Available data below:

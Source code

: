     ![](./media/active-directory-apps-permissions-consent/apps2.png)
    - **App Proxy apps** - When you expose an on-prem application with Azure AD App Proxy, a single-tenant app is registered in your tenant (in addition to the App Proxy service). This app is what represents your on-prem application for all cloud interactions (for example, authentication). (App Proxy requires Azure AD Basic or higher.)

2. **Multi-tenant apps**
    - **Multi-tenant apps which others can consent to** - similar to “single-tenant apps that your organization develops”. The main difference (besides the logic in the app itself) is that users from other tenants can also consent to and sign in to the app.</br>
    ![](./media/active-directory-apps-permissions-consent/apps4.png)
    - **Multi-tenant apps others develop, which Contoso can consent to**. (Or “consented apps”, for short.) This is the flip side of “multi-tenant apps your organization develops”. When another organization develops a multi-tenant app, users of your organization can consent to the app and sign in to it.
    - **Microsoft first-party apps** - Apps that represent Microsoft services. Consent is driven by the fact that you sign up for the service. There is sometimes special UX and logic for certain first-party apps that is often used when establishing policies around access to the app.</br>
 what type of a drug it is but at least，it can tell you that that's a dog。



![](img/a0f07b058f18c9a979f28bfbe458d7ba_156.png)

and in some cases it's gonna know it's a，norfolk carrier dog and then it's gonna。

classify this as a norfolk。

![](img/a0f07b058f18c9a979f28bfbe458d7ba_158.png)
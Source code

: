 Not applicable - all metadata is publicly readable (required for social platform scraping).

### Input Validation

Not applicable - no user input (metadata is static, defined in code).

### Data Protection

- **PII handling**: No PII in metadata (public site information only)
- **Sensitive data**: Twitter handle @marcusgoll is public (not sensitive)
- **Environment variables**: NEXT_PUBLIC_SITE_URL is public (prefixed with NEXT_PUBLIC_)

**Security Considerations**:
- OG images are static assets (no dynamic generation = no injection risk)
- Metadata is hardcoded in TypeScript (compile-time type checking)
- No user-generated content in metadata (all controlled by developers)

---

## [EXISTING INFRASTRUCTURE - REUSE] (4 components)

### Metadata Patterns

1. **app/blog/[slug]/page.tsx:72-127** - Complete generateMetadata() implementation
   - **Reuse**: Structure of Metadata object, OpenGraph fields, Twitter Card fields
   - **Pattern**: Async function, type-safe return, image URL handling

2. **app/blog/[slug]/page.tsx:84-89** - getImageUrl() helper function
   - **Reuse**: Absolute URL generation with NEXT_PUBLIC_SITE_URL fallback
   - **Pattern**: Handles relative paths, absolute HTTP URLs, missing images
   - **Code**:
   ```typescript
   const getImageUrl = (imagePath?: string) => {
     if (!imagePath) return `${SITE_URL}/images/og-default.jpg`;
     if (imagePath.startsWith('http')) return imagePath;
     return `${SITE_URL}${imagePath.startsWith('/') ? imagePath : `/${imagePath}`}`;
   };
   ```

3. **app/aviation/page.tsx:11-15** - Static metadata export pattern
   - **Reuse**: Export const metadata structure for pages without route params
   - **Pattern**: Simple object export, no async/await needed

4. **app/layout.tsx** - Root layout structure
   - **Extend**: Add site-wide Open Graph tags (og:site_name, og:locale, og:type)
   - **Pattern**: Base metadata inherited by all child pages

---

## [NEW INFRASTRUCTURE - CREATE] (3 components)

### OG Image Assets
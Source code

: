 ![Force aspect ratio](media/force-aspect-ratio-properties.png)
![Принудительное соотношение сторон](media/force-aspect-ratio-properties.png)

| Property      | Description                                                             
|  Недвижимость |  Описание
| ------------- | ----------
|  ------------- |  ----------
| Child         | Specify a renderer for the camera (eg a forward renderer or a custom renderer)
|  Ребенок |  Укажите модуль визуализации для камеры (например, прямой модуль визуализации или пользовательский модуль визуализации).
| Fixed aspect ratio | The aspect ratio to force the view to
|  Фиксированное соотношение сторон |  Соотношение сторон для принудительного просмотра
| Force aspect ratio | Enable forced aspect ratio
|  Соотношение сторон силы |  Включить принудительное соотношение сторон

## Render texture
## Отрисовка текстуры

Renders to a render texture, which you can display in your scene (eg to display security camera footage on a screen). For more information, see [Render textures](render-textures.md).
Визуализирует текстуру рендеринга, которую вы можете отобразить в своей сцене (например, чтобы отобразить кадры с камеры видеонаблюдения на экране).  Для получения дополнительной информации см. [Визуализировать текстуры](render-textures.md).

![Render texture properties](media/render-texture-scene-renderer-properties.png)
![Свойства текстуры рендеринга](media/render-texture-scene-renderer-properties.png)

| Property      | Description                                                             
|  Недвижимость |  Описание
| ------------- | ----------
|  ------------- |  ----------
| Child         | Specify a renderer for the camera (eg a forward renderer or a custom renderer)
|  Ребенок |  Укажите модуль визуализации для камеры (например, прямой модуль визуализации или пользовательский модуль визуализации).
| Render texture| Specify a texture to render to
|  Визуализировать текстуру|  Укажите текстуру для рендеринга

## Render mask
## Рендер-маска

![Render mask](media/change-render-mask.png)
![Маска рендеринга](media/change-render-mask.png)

End of Available data.

- **Task prompt**: Give back the records word for word. Start at the first line, end at the line containing "2. **Multi-tenant apps**", and include both.

- **Solution below**:
Source code

:     ![](./media/active-directory-apps-permissions-consent/apps2.png)
    - **App Proxy apps** - When you expose an on-prem application with Azure AD App Proxy, a single-tenant app is registered in your tenant (in addition to the App Proxy service). This app is what represents your on-prem application for all cloud interactions (for example, authentication). (App Proxy requires Azure AD Basic or higher.)

2. **Multi-tenant apps**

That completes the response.